To Screen-or Not?
Questions to put to your physician before having a test
2. Will the test lower my chance of dying?
You'd think the answer would always be yes, but it's not that straightforward. The most reliable and definitive way to know is to take a number of healthy people in the population who might be candidates for screening and assign them randomly to a screened or an unscreened group, then follow them to see which group has fewer deaths. But such randomized controlled trials are expensive, and because most cancers develop slowly, conclusions can't be drawn for years. Meanwhile, people who might benefit are not getting the test. So other kinds of studies are often performed instead that use different effectiveness measures, such as whether use of the test raises the average survival rate over a certain period.
What you really want to know, though, is whether a test saves lives by catching and permitting the treatment of cancers that would be deadly when detected months or years later.
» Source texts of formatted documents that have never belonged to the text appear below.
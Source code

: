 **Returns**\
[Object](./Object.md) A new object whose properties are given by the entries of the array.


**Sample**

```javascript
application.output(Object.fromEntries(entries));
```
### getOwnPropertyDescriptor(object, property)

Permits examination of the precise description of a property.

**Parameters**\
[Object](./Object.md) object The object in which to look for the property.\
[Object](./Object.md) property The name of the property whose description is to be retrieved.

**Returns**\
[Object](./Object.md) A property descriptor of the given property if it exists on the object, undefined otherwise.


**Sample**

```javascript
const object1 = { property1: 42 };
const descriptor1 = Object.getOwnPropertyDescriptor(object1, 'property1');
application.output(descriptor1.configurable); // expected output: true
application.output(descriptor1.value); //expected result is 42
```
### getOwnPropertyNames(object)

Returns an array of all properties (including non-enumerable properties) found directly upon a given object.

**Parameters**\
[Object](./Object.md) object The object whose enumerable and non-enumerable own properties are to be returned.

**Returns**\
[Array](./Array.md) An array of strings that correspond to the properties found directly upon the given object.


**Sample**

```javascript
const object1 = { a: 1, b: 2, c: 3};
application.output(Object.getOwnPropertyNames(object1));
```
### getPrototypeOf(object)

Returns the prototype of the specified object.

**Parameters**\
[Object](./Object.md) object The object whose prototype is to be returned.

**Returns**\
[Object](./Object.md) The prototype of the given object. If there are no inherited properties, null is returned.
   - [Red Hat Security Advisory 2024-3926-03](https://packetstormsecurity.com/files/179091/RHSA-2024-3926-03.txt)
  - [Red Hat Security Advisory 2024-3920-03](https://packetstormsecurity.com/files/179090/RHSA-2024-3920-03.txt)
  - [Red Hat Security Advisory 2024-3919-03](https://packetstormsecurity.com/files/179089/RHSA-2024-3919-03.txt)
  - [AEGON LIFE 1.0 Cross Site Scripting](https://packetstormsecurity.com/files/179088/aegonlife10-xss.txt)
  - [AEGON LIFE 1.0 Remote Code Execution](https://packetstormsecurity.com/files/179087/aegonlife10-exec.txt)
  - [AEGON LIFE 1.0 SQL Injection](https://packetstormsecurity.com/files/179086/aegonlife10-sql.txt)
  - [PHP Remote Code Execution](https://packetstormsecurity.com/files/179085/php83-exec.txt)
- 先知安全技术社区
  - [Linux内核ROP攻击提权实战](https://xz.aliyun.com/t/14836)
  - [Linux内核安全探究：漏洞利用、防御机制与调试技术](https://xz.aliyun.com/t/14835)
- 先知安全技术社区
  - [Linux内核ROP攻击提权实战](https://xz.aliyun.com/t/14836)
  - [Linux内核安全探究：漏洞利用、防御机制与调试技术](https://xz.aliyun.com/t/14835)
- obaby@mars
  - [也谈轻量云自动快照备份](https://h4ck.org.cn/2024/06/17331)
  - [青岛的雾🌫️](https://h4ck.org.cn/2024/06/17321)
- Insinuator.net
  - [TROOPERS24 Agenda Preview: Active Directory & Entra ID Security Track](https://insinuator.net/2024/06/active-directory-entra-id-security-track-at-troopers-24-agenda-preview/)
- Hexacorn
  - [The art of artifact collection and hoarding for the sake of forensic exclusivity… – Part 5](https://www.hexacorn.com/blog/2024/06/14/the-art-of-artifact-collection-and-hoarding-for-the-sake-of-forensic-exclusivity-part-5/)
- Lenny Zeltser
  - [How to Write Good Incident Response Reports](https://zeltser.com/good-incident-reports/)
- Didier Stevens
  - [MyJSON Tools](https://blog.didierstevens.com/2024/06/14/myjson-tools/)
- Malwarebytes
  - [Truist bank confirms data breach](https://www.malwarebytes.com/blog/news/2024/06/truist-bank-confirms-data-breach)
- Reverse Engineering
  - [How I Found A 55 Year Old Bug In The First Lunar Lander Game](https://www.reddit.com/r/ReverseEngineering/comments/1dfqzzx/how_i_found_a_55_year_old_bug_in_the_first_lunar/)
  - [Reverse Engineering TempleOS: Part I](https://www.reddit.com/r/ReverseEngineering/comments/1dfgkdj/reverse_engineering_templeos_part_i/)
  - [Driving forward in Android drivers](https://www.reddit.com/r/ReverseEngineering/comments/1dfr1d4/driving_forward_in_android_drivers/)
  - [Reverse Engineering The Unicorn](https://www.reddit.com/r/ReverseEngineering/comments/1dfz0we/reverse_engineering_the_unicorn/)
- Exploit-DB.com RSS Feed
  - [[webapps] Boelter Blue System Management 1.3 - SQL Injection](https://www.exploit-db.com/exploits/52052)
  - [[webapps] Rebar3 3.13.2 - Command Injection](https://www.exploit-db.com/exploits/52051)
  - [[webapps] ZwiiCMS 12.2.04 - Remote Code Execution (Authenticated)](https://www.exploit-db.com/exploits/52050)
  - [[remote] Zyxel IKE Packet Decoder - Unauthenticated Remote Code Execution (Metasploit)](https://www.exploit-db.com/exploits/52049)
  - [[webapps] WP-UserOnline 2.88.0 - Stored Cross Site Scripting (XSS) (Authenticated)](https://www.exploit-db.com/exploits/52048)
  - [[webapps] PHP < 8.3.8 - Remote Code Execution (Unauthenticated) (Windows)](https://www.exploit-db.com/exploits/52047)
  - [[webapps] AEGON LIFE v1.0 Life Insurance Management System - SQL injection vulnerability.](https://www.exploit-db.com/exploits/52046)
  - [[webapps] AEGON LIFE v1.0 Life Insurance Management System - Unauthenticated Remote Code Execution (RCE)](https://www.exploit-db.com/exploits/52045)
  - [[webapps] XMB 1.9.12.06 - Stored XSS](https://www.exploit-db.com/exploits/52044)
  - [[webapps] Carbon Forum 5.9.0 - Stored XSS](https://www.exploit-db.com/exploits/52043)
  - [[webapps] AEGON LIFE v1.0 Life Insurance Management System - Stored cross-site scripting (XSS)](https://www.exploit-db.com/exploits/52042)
Take a tumor of the neuroendocrine system called neuroblastoma. It is the most common malignant tumor in children, so any and all efforts to find it early would seem to be worthwhile. A screening test was developed that examined infants' urine for certain chemicals produced by this cancer. The test was used in Japan for 20 years starting in the mid-1980s, but it was abandoned after researchers surveyed the accumulated data. Many more infants had been diagnosed with early-stage disease-but those same cases almost always had the biological hallmarks of the kind of neuroblastoma that has a high survival rate after it's detected because of symptoms. Many of the infants had had tumors that never would have caused a problem later. That means they were unnecessarily treated with surgery, radiation, or chemotherapy, all of which carry the risk of harm or even death. There was no drop in the incidence of the most dangerous cases. And using the test had no effect on mortality.
For some tests, no one knows whether having them will reduce deaths from the disease. The U.S. Preventive Services Task Force, an independent advisory panel that issues recommendations on preventive care, puts screening for lung, prostate, oral, and skin cancer in this category (box). For example, the task force says the PSA test for prostate cancer can definitely find early cancers, but whether that actually saves lives is unclear.
"Some people will say, gee, if you don't know the answers, maybe I shouldn't get [the test], while others will think they still may want it," says Russell Harris, a member of the task force and professor of medicine at the University of North Carolina. Laurie Fenton, president of the Lung Cancer Alliance, an advocacy group, is in the latter camp. The results of randomized trials of CT screening for people at high risk for lung cancer aren't due out for a few years, but she says people have the right to get the test if they understand the possible harm as well as the potential benefits. A possible factor: Your insurance may not cover the cost of tests that aren't recommended by government groups or the American Cancer Society.